Der Wahlkampf um das Amt des französischen Präsidenten ist bisher überwiegend unspektakulär verlaufen. Aber es gibt eine Ausnahme: den Aufstieg des linksextremen Kandidaten Jean-Luc Mélenchon.
Die Beliebtheitswerte Mélenchons haben sich im Lauf des Wahlkampfs nahezu verdoppelt. Der Prozentsatz der Wähler, die ihm laut den aktuellen Umfragen am Sonntag ihre Stimme geben wollen, ist inzwischen ebenfalls fast doppelt so hoch wie zu Beginn des Wahlkampfs. In den Umfragen von acht Instituten, die in der vergangenen Woche und zu Beginn dieser Woche stattfanden, liegt Mélenchon zwischen 12 und 17 Prozent.
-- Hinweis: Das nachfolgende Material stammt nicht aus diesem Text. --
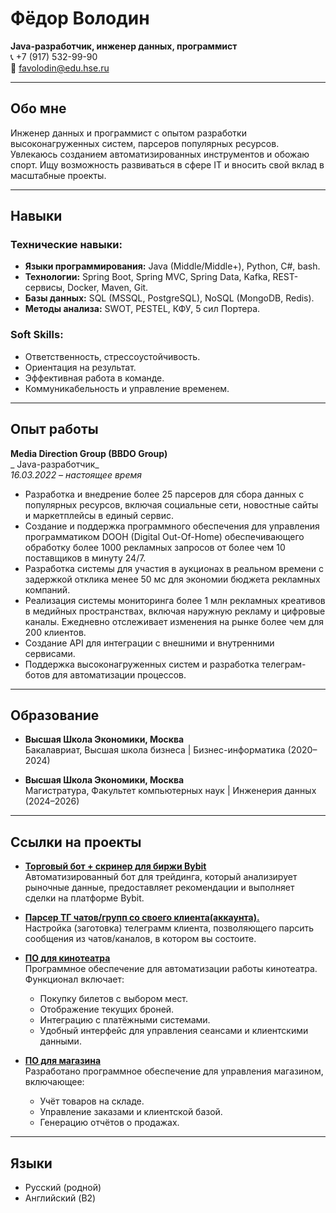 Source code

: # Фёдор Володин
**Java-разработчик, инженер данных, программист**  
📞 +7 (917) 532-99-90  
📧 favolodin@edu.hse.ru

---

## Обо мне
Инженер данных и программист с опытом разработки высоконагруженных систем, парсеров популярных ресурсов. Увлекаюсь созданием автоматизированных инструментов и обожаю спорт. Ищу возможность развиваться в сфере IT и вносить свой вклад в масштабные проекты.

---

## Навыки
### Технические навыки:
- **Языки программирования:** Java (Middle/Middle+), Python, C#, bash.
- **Технологии:** Spring Boot, Spring MVC, Spring Data, Kafka, REST-сервисы, Docker, Maven, Git.
- **Базы данных:** SQL (MSSQL, PostgreSQL), NoSQL (MongoDB, Redis).
- **Методы анализа:** SWOT, PESTEL, КФУ, 5 сил Портера.

### Soft Skills:
- Ответственность, стрессоустойчивость.
- Ориентация на результат.
- Эффективная работа в команде.
- Коммуникабельность и управление временем.

---

## Опыт работы
**Media Direction Group (BBDO Group)**  
_ Java-разработчик_  
*16.03.2022 – настоящее время*

- Разработка и внедрение более 25 парсеров для сбора данных с популярных ресурсов, включая социальные сети, новостные сайты и маркетплейсы в единый сервис.
- Создание и поддержка программного обеспечения для управления программатиком DOOH (Digital Out-Of-Home) обеспечивающего обработку более 1000 рекламных запросов от более чем 10 поставщиков в минуту 24/7.
- Разработка системы для участия в аукционах в реальном времени с задержкой отклика менее 50 мс для экономии бюджета рекламных компаний.
- Реализация системы мониторинга более 1 млн рекламных креативов в медийных пространствах, включая наружную рекламу и цифровые каналы. Ежедневно отслеживает изменения на рынке более чем для 200 клиентов.
- Создание API для интеграции с внешними и внутренними сервисами.
- Поддержка высоконагруженных систем и разработка телеграм-ботов для автоматизации процессов.

---

## Образование
- **Высшая Школа Экономики, Москва**  
  Бакалавриат, Высшая школа бизнеса | Бизнес-информатика (2020–2024)  

- **Высшая Школа Экономики, Москва**  
  Магистратура, Факультет компьютерных наук | Инженерия данных (2024–2026)  

---

## Ссылки на проекты
- **[Торговый бот + скринер для биржи Bybit](https://github.com/FeVoll/bybitAutoTrader)**  
  Автоматизированный бот для трейдинга, который анализирует рыночные данные, предоставляет рекомендации и выполняет сделки на платформе Bybit.

- **[Парсер ТГ чатов/групп со своего клиента(аккаунта).](https://github.com/FeVoll/tgListener)**  
  Настройка (заготовка) телеграмм клиента, позволяющего парсить сообщения из чатов/каналов, в котором вы состоите. 

- **[ПО для кинотеатра](https://github.com/FeVoll/C-HSECinema)**  
  Программное обеспечение для автоматизации работы кинотеатра. Функционал включает:
  - Покупку билетов с выбором мест.
  - Отображение текущих броней.
  - Интеграцию с платёжными системами.
  - Удобный интерфейс для управления сеансами и клиентскими данными.

- **[ПО для магазина](https://github.com/FeVoll/HSEShop)**  
  Разработано программное обеспечение для управления магазином, включающее:
  - Учёт товаров на складе.
  - Управление заказами и клиентской базой.
  - Генерацию отчётов о продажах.

---

## Языки
- Русский (родной)
- Английский (B2)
Im selben Bereich (zwischen 14 und 17 Prozent) bewegen sich die Werte für die rechtsextreme Kandidatin Marine Le Pen. Nimmt man die beiden trotzkistischen Kandidaten Nathalie Arthaud und Philippe Poutou hinzu, die zusammen ein bis zwei Prozent erreichen dürften, dann werden extremistische Kandidaten am kommenden Sonntag ungefähr ein Drittel aller Stimmen erlangen.
Die übrigen zwei Drittel verteilen sich auf Staatspräsident Sarkozy (24 bis 28 Prozent), den jetzt wieder leicht führenden Sozialisten François Hollande (26,5 bis 30 Prozent), den Liberalen François Bayrou mit rund 10 Prozent, die Grüne Eva Joly mit ungefähr 2 bis 3 Prozent und zwei konservative Kandidaten, die mit zusammen kaum mehr als einem Prozent rechnen können. (Für nähere Informationen zu den Kandidaten siehe Mélenchons Aufstieg, Bayrous Entscheidung, eine kleine Chance für Sarkozy. Die Lage zehn Tage vor dem ersten Wahlgang; ZR vom 12. 4. 2012).
Wenn François Hollande am 6. Mai zum neuen Staatspräsidenten gewählt wird (was allein noch François Bayrou verhindern könnte, wenn er zwischen den beiden Runden ein Abkommen mit Sarkozy schließen sollte), dann wird er das wesentlich denjenigen Franzosen zu verdanken haben, die am kommenden Sonntag Mélenchon wählen. Was sind das für Wähler; wer ist dieser Mann?
Jean-Luc Mélenchon ist ein Politiker, wie es ihn in Deutschland nicht geben könnte: Ein Kommunist, der Jahrzehnte in der überwiegend sozialdemokratischen Sozialistischen Partei (PS) tätig war und in ihr sogar bis zum Minister aufstieg.
Daß eine solche politische Biografie in Frankreich möglich ist, hat hauptsächlich zwei Gründe:
Er radikalisierte sich im Mai 1968 noch als Schüler, war dann Funktionär der kommunistisch beherrschten Studentenorganisation AGEB-UNEF und schloß sich zugleich der OCI an, deren Organisation in Besançon er von 1972 bis 1975 leitete. Außerdem trat er in die PS ein, die auf wesentliche Initiative Mitterands auf dem Kongreß von Épinay 1971 gegründet worden war; der klassische Weg des Entrismus, der ihn schließlich in die französische Regierung brachte.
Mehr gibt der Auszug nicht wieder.